Nothing else is really new. Relay for life is coming up (along with Jamie's wedding)

and My AKPsi brothers are being super awesome and having Just Cause 09 be a "kim's got cancer" thing. (it also means an ECU lovies reunion...YAY!)

see after writing this i'm feeling much better. i dont need a shrink.
maybe i'll pull a good will hunting and make some stuff up......

6 comments:

Kate Lord said...

i miss you kim!!!! big hugs, you are amazingly wonderful!

Hannah_is_Sassy said...

I knew you could do anything before you got the tatttttoooo! But do what you gotta do.

I want to hear how this shrink situation goes! She can't be a better listener (or as funny) than me!

Spolli said...

YAY for ecu lovies reunion! i can't WAIT to you and everyone else. but obviously you the most :) and i'm doing the tees - double yay!
love / miss you!

J. Haas said...

May Gilbert rest in peace. that wreck was 110% TJ's fault, no question. And if you want to tell people we made out, its ok with me.

The tattoo is just a symbol of the fact that you can do anything, we all knew that already.

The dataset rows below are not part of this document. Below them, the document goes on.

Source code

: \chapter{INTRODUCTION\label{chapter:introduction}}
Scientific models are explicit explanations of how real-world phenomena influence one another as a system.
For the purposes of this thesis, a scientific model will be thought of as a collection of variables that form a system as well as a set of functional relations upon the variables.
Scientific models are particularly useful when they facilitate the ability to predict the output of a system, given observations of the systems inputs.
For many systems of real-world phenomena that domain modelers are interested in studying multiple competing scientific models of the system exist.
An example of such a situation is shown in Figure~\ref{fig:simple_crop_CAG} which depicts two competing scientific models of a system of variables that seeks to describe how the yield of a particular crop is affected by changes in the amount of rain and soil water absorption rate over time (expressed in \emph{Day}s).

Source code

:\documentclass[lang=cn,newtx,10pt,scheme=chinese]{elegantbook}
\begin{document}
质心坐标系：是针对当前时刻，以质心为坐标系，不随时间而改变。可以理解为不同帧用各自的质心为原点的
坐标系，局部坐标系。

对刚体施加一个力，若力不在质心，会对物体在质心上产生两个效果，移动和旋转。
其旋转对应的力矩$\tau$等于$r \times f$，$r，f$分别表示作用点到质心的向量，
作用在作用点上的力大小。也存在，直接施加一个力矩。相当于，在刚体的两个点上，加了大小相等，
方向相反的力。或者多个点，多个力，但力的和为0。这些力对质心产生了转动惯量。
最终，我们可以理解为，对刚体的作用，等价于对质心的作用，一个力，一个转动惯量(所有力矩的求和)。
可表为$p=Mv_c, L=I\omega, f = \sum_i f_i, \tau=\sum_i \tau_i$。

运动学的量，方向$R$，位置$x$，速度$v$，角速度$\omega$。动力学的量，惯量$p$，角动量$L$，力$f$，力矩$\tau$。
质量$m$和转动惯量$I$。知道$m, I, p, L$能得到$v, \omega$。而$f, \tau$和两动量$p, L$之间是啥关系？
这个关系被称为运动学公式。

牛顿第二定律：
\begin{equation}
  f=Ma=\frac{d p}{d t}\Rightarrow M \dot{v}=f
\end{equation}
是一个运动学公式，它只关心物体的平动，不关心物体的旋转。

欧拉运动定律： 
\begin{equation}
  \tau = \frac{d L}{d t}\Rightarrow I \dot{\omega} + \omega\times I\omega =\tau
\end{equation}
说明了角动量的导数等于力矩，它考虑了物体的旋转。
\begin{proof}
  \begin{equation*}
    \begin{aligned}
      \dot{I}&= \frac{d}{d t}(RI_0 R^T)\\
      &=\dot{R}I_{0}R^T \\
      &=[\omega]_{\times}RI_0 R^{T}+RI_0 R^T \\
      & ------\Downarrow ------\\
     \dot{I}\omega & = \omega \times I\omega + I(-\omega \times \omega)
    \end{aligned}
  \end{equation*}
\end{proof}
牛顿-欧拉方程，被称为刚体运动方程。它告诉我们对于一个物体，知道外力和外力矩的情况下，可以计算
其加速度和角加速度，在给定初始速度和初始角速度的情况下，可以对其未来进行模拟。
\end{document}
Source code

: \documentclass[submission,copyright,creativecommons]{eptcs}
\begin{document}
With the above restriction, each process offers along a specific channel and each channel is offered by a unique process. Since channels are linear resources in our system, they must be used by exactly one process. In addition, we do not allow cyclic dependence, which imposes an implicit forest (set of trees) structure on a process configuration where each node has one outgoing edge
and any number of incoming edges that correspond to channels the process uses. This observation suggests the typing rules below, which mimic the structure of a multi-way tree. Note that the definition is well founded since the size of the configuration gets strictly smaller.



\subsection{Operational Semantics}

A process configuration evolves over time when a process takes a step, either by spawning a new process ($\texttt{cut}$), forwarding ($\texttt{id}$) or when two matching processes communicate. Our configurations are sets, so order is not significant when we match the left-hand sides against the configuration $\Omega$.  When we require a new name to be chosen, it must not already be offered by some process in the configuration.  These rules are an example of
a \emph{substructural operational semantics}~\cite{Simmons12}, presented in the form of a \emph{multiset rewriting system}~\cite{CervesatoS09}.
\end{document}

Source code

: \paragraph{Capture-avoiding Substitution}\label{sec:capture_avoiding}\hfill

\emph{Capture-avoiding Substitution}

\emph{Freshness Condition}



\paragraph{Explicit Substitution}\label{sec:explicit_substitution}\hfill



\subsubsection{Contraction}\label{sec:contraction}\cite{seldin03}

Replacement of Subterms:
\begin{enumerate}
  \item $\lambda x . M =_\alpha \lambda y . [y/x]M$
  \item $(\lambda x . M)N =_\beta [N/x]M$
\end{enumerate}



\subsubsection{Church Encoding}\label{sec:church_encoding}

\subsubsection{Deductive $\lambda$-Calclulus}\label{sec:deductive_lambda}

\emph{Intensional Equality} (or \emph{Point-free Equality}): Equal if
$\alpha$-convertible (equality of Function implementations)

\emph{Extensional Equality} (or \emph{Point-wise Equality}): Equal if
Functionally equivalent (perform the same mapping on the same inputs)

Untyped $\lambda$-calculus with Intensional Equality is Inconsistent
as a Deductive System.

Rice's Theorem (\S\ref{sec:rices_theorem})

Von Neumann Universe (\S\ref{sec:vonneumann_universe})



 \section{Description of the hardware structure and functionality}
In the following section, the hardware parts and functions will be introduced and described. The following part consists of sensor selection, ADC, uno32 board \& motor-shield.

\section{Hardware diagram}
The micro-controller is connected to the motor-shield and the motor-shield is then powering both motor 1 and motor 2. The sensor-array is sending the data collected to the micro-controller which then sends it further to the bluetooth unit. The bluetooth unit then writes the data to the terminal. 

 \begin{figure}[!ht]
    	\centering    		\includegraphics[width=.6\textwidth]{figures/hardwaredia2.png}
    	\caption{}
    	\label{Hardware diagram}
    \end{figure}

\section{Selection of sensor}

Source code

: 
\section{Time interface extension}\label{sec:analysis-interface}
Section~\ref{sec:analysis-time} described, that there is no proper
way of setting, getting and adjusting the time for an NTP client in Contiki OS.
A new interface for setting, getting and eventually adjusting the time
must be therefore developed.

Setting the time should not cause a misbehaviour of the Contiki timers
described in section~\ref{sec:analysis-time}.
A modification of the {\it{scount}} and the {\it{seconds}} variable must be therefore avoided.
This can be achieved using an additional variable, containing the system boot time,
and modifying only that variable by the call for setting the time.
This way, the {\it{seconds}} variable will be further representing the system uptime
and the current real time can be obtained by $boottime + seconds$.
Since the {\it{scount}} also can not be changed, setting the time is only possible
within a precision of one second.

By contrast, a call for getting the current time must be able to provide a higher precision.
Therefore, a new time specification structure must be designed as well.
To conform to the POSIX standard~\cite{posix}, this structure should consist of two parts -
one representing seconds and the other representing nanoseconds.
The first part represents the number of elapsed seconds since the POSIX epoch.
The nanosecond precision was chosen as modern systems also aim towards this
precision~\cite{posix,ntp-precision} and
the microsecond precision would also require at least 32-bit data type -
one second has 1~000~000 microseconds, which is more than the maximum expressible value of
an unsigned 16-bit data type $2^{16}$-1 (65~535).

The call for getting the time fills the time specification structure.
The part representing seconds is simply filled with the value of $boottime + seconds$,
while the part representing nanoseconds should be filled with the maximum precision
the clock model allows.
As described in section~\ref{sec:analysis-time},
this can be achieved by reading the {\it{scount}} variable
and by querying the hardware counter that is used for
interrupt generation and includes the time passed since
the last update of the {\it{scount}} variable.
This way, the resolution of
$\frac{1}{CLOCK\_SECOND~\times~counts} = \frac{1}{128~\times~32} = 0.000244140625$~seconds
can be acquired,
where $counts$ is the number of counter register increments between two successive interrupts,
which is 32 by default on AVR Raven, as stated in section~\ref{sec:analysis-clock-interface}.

Let me know when you make it to gville!

maGz said...

this message is coming to you from the 2nd to the last to know, jessanna being the last to know.. so at least i'm not where she's at! lol.. i hate that i'm just now learning of this. and i hate that you have cancer. but i love your blogs. seriously, all of them. especially the thong one! and i too had one of those moments with my mom, where i expressed how much "this fucking sucks" and she agreed. looking back, it was all that was said and just what i needed when i left my then-husband. i know divorce and cancer are not necessarily in the same boat, but they are both very life changing. and thats all this is, life changing.. putting things in perspective maybe, a time to grow. i'm so glad you're coping as well as it appears on your blogs. and i'm so glad that you have this amazing support group you speak so much of. i've seen a picture of chrissy's tat and i'm lovin it.. i'll be down there in a few weeks to see it in person! just wanted to send a little love and let you know i've thought about you all day..

Unknown said...

ok, so I wasn't originally a fan of tattoos, but you and Christine have changed my mind. I don't just like it, I love it. Seriously. You know what else I love? Changing Christine's iphone wallpaper to a pic of us and dancing to awesome bands at Hell's. For 5 seconds it was ECU all over again, minus the free shots...love you. mean it.